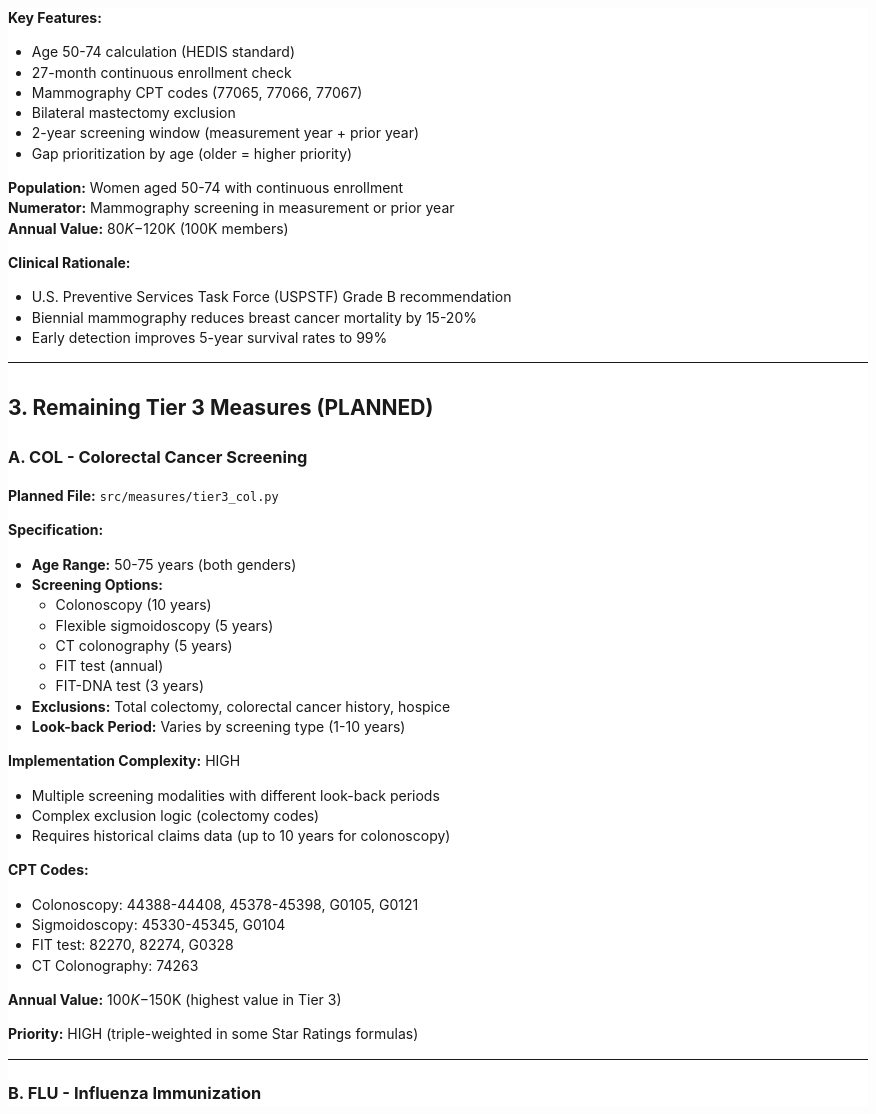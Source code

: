 **Key Features:**
- Age 50-74 calculation (HEDIS standard)
- 27-month continuous enrollment check
- Mammography CPT codes (77065, 77066, 77067)
- Bilateral mastectomy exclusion
- 2-year screening window (measurement year + prior year)
- Gap prioritization by age (older = higher priority)

**Population:** Women aged 50-74 with continuous enrollment  
**Numerator:** Mammography screening in measurement or prior year  
**Annual Value:** $80K-$120K (100K members)

**Clinical Rationale:**
- U.S. Preventive Services Task Force (USPSTF) Grade B recommendation
- Biennial mammography reduces breast cancer mortality by 15-20%
- Early detection improves 5-year survival rates to 99%

---

## 3. Remaining Tier 3 Measures (PLANNED)

### A. COL - Colorectal Cancer Screening

**Planned File:** `src/measures/tier3_col.py`

**Specification:**
- **Age Range:** 50-75 years (both genders)
- **Screening Options:**
  - Colonoscopy (10 years)
  - Flexible sigmoidoscopy (5 years)
  - CT colonography (5 years)
  - FIT test (annual)
  - FIT-DNA test (3 years)
- **Exclusions:** Total colectomy, colorectal cancer history, hospice
- **Look-back Period:** Varies by screening type (1-10 years)

**Implementation Complexity:** HIGH
- Multiple screening modalities with different look-back periods
- Complex exclusion logic (colectomy codes)
- Requires historical claims data (up to 10 years for colonoscopy)

**CPT Codes:**
- Colonoscopy: 44388-44408, 45378-45398, G0105, G0121
- Sigmoidoscopy: 45330-45345, G0104
- FIT test: 82270, 82274, G0328
- CT Colonography: 74263

**Annual Value:** $100K-$150K (highest value in Tier 3)

**Priority:** HIGH (triple-weighted in some Star Ratings formulas)

---

### B. FLU - Influenza Immunization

**Exercise description:** Both end lines included, restate word for word the lines above from the line with "- Mammography CPT codes (77065, 77066, 77067)" to the line with "or prior year", and nothing else.

**Answer area:**
- Mammography CPT codes (77065, 77066, 77067)
- Bilateral mastectomy exclusion
- 2-year screening window (measurement year + prior year)
- Gap prioritization by age (older = higher priority)

**Population:** Women aged 50-74 with continuous enrollment  
**Numerator:** Mammography screening in measurement or prior year  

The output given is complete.